Most pension schemes see diversified growth funds (DGFs) as a core allocation, valuing the consistent growth they offer while their diversification is designed to protect against falling markets.
Most pension schemes see diversified growth funds (DGFs) as a core allocation, valuing the consistent growth they offer while their diversification is designed to protect against falling markets. However, our analysis suggests that many DGFs are not truly diversified and are far more correlated to equity and bond markets than many investors suspect. This correlation may have supported impressive recent performance but risks a substantial sell-off when markets fall. Moreover, if DGF strategies are not sufficiently diversified, investors might be better off buying an index and saving on management fees.
Brexit turmoil challenged many DGFs
The post-Brexit vote turmoil allowed us to test whether DGFs actually protect against a market sell-off. Since there isn’t a strict definition of DGFs, we looked at funds available in the UK with a sterling share class, and which are commonly labelled as DGFs. We excluded balanced and multi-manager funds, which left 27 funds that we considered a fair representation of the DGF market.
Nearly all the DGFs in the population suffered declines immediately following the Brexit vote1, performing poorly in exactly the volatile markets they were designed to protect against. Of the 27 funds, 25 experienced drawdowns – of more than 6% in the worst case – in the five days following the referendum, with the average drawdown being 1.6%.
Not all DGFs are the same
We believe that a rigorous evaluation of DGFs should assess not just performance but also funds’ diversification.
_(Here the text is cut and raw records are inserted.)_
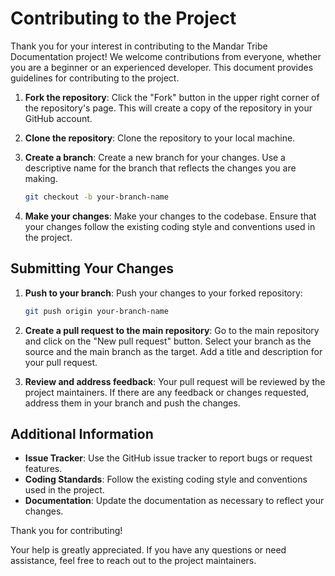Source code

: # Contributing to the Project

Thank you for your interest in contributing to the Mandar Tribe Documentation project! We welcome contributions from everyone, whether you are a beginner or an experienced developer. This document provides guidelines for contributing to the project.

1. **Fork the repository**: Click the "Fork" button in the upper right corner of the repository's page. This will create a copy of the repository in your GitHub account.

2. **Clone the repository**: Clone the repository to your local machine.
3. **Create a branch**: Create a new branch for your changes. Use a descriptive name for the branch that reflects the changes you are making.

    ```bash
    git checkout -b your-branch-name
    ```

4. **Make your changes**: Make your changes to the codebase. Ensure that your changes follow the existing coding style and conventions used in the project.

## Submitting Your Changes

1. **Push to your branch**: Push your changes to your forked repository:

    ```bash
    git push origin your-branch-name
    ```

2. **Create a pull request to the main repository**: Go to the main repository and click on the "New pull request" button. Select your branch as the source and the main branch as the target. Add a title and description for your pull request.

3. **Review and address feedback**: Your pull request will be reviewed by the project maintainers. If there are any feedback or changes requested, address them in your branch and push the changes.

## Additional Information

- **Issue Tracker**: Use the GitHub issue tracker to report bugs or request features.
- **Coding Standards**: Follow the existing coding style and conventions used in the project.
- **Documentation**: Update the documentation as necessary to reflect your changes.

Thank you for contributing!

Your help is greatly appreciated. If you have any questions or need assistance, feel free to reach out to the project maintainers.

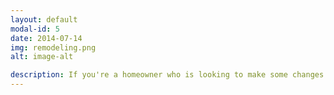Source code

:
 ```yaml
---
layout: default
modal-id: 5
date: 2014-07-14
img: remodeling.png
alt: image-alt

description: If you're a homeowner who is looking to make some changes or updates to your home, but you're not quite sure where to start, then Enduring Home Solutions may be just the service you need. Enduring Home Solutions offers consultation services to help you figure out exactly what you want and need for your home, and they do it all at a base price that won't break the bank. <br> <br> As you get older, your home may become more important to you than ever before. You want your home to be a place where you can relax, entertain guests, and enjoy your retirement for the long run. But sometimes, it can be difficult to know where to begin when it comes to making changes or improvements to your home to make sure it will last. That's where Enduring Home Solutions comes in.<br> <br> With Enduring Home Solutions, you can expect a comprehensive consultation that takes into account your wants and needs, as well as your budget. They will listen to your ideas and make suggestions to help you achieve your vision. They can also provide you with resources and referrals to trusted professionals in the industry, so you can be sure that you're getting the best possible service.<br> <br> One of the best things about Enduring Home Solutions is their base pricing. This means that you won't have to worry about unexpected fees or charges. You'll know exactly what you're paying for upfront, so you can budget accordingly. This is especially important for those on a fixed income and need to be mindful of their spending.<br> <br>You can trust that you’re in good hands with Enduring Home Solutions. <br> <br> Overall, if you're a homeowner who is looking for guidance and support when it comes to making changes to your home, then Enduring Home Solutions may be just the service you need. Their base pricing, comprehensive consultations, and range of services make them a great choice for those who want to make their homes comfortable, functional, and enduring.<br> <br> Consultations: $100 per hour <br> Special pricing available for specific jobs. Contact your local expert for details. <br> <br>So if you're considering home modifications, but aren't sure where to start, contact Enduring Home Solutions today to schedule your consultation. We are here to help you!
---
```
We felt it useful to subdivide DGFs into ‘traditional’ (predominantly long-only) and ‘alternative’ (deploying a wider range of strategies) categories; consistent with how consultants often view the market.
We believe that a truly diversified fund can protect against losses during periods of volatility
We found that traditional DGF returns have predominantly been driven by equities and bonds2. More than 72% of the volatility can be explained by these two asset classes, compared with 37% for alternative DGFs.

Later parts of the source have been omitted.